Improving OpenAI’s Whisper Model for Transcribing Homophones in Legal News

Lattapon Siriket; Kulsawasd Jitkajornwanich; Saichon Jaiyen; Sarun Intakosum

doi:10.1109/iceast61342.2024.10554018

Improving OpenAI’s Whisper Model for Transcribing Homophones in Legal News

Date

2024-5-1

Authors

Lattapon Siriket

Kulsawasd Jitkajornwanich

Saichon Jaiyen

Sarun Intakosum

Abstract

The “Whisper“ model provides a tool for those who require transcription of human voice. It equips with opensource features and diverse functionalities. The model is capable of effectively deciphering messages in multiple languages, including support for the Thai language. This paper focuses on improving the transcription process of Thai homophones using the Whisper model in reducing the word error rate (WER). We focus on words in the legal news category and identify factors that lead to Whisper’s incorrect sound predictions. We examined homophones using snippets of legal news video clips and compiled them into a homophone dictionary.
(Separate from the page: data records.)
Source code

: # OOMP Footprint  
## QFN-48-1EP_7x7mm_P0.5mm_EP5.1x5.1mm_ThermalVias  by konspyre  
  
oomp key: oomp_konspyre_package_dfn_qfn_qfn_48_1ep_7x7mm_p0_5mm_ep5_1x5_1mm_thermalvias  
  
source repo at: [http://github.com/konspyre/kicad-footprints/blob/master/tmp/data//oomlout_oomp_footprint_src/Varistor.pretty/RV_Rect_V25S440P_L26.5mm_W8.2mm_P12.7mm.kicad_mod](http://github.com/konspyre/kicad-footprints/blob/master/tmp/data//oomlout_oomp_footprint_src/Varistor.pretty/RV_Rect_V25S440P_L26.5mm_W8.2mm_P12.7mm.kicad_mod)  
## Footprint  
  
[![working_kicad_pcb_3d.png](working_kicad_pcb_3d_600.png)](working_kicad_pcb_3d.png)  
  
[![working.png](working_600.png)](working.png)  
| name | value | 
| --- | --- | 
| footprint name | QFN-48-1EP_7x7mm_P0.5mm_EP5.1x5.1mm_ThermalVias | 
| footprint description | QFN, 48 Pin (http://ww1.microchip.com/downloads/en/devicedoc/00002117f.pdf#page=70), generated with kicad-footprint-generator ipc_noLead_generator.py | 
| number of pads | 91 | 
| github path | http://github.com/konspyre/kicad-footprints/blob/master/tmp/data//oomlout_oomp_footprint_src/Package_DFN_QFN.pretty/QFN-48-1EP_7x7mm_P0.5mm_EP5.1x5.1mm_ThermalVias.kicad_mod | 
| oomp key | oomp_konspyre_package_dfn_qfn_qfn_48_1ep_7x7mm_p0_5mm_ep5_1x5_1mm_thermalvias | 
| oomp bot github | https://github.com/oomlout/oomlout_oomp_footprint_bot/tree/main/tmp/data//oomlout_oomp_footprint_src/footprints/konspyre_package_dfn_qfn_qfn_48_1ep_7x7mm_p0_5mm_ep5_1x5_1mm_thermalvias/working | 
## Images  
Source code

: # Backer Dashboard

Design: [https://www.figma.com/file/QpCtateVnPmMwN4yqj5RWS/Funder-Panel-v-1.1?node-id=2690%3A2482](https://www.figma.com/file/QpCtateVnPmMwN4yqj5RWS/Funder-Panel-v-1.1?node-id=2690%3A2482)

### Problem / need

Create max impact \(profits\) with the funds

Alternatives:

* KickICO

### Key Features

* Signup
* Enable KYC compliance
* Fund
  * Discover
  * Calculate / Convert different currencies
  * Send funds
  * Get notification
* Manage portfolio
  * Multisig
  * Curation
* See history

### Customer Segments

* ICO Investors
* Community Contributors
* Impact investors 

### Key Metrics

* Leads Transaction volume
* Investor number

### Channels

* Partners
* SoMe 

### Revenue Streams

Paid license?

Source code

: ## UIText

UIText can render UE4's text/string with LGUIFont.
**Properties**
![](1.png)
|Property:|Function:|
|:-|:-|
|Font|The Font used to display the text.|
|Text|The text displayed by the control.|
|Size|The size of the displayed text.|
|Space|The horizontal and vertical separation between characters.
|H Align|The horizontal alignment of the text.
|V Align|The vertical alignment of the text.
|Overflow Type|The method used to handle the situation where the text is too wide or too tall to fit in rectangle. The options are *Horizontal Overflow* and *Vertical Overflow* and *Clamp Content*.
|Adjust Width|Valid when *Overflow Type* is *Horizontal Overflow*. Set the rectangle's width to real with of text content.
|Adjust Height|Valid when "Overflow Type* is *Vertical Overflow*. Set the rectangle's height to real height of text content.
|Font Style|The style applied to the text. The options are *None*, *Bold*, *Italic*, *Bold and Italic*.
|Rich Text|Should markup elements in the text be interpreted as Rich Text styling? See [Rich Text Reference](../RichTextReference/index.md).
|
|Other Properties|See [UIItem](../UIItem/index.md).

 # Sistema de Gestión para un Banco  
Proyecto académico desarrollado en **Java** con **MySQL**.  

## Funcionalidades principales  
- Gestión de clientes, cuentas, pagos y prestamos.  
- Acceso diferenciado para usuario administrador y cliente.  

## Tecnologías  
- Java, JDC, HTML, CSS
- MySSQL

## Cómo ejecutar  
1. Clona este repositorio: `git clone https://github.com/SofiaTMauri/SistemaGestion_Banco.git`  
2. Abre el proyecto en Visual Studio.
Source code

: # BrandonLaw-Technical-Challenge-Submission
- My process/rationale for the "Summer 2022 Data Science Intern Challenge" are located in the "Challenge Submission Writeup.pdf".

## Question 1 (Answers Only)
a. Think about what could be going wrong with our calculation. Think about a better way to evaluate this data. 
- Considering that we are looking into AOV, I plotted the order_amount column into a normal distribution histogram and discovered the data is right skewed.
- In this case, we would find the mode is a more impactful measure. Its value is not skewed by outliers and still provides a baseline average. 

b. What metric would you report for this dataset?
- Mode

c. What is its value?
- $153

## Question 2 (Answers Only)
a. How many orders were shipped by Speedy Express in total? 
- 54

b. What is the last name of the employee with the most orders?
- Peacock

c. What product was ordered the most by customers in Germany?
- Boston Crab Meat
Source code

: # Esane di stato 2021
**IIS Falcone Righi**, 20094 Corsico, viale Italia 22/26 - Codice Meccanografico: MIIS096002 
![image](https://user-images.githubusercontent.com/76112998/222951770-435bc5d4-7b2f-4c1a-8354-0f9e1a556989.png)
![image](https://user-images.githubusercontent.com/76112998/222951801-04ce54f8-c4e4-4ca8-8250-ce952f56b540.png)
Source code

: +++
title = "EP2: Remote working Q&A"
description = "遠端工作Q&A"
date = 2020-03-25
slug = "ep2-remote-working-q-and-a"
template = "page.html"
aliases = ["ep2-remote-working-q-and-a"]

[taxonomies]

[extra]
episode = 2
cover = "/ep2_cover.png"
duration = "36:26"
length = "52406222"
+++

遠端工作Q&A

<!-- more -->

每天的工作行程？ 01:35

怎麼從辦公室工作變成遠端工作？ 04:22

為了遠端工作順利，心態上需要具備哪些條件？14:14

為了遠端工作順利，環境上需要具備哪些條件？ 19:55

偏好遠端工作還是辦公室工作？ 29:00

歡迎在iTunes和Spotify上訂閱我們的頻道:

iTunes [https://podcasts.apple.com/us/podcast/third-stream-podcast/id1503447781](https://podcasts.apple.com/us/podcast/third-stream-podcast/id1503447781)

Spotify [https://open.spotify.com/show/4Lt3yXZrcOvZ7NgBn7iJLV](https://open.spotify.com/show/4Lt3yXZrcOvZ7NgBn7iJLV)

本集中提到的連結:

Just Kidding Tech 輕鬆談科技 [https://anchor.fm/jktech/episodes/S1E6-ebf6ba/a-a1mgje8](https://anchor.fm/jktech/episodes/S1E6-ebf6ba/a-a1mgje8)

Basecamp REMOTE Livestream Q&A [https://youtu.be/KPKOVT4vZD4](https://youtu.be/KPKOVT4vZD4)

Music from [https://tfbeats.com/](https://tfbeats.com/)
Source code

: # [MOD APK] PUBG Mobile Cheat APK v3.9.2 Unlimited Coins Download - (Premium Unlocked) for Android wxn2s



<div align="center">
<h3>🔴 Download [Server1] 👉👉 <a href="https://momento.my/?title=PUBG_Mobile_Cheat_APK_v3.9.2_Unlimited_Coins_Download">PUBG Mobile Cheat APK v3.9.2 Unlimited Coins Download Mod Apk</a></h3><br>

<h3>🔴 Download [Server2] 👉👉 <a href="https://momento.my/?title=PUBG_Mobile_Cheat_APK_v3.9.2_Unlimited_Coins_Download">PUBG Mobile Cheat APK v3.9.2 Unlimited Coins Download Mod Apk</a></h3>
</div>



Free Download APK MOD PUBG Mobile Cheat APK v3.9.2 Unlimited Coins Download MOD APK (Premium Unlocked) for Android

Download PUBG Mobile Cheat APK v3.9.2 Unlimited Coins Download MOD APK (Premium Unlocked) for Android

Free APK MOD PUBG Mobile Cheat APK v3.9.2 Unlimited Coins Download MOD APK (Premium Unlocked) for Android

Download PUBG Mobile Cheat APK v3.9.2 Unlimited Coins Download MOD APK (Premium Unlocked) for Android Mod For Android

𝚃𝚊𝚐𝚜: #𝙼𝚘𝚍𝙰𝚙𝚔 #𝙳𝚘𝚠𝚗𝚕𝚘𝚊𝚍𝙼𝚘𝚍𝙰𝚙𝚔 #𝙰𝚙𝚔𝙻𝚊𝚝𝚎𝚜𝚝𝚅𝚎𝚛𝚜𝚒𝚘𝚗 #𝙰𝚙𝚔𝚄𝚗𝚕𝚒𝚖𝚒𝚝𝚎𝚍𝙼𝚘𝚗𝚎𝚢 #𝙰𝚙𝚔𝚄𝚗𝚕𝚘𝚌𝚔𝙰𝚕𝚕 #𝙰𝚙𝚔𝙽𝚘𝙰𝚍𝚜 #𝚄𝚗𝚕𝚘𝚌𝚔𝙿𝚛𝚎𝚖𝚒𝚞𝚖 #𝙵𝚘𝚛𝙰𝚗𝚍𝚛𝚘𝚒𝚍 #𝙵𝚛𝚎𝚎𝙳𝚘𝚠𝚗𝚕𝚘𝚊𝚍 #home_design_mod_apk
We compare words extracted from the Whisper model by determining the word error rate and spelling of words. Based on the initial results obtained from the original Whisper model and the created homophone dictionary, $48 \%$ of the words were incorrectly transcribed out of a total of 94 words. Then, we propose a methodology by which the performance of the Whisper is improved. That way, the automatic speech recognition of Thai language using the Whisper model can fully be utilized and used in other applications.